In deze zaak heeft Airhelp Limited, een rechtspersoon naar buitenlands recht gevestigd in Hong Kong, een vordering ingesteld tegen Transavia Airlines C.V. naar aanleiding van een vertraging van meer dan drie uur van een vlucht van Casablanca naar Amsterdam-Schiphol op 10 november 2016. De passagier, die samen met haar baby reisde, vorderde compensatie van € 800,00 op basis van de Europese Verordening (EG) nr. 261/2004. Transavia heeft echter slechts € 400,00 aan compensatie betaald en weigerde verdere compensatie voor de baby, die volgens Transavia gratis had gereisd omdat er geen apart ticket voor haar was aangeschaft.

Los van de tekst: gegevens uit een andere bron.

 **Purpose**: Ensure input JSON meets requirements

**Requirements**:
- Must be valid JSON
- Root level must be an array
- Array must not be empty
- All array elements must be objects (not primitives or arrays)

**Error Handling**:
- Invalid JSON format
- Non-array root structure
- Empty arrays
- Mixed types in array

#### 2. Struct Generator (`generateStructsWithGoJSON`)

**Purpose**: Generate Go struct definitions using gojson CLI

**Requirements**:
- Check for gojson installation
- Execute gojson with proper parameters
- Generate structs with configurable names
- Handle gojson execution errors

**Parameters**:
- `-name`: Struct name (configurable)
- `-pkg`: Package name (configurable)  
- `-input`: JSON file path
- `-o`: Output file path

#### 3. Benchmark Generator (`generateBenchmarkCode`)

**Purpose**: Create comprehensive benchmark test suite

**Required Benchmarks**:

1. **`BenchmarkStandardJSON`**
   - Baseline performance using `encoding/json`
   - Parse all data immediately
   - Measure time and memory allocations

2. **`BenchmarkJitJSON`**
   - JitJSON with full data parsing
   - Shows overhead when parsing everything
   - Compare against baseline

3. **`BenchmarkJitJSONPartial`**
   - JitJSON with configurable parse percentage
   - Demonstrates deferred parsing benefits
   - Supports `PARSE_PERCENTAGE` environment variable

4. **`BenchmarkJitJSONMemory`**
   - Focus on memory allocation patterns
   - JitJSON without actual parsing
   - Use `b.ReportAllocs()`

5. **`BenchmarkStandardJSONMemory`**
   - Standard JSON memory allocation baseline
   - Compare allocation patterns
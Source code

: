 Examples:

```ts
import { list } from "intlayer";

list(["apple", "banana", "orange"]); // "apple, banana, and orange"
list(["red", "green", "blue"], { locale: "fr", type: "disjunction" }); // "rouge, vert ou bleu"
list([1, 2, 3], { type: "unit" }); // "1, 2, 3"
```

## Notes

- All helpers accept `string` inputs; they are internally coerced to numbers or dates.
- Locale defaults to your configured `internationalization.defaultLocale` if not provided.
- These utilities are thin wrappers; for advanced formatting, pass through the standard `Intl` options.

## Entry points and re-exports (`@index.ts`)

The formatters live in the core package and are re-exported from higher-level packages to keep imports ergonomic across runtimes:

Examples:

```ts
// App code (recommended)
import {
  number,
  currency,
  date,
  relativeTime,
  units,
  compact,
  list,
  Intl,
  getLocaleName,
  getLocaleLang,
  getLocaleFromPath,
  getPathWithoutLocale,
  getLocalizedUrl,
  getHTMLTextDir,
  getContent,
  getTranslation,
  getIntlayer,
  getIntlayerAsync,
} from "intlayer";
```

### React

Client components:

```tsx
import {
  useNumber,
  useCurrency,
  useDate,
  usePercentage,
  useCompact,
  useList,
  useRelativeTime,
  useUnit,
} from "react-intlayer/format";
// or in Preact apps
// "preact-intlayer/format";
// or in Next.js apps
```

De kantonrechter heeft vastgesteld dat de Nederlandse rechter bevoegd is en dat Airhelp ontvankelijk is in haar vordering. Echter, de rechter oordeelde dat de vordering van Airhelp niet kon worden toegewezen. De rechter concludeerde dat de baby gratis had gereisd en dat de Verordening niet van toepassing was, omdat er geen ticket voor de baby was aangeschaft, maar alleen administratiekosten in rekening waren gebracht. De kantonrechter wees de vordering van Airhelp af en veroordeelde Airhelp tot betaling van de proceskosten aan Transavia.
De uitspraak benadrukt de voorwaarden waaronder compensatie kan worden geëist voor vertragingen en de specifieke regels die gelden voor kinderen die gratis reizen. De beslissing is genomen op 17 juli 2019 door de kantonrechter C.E. van Oosten-van Smaalen in Haarlem.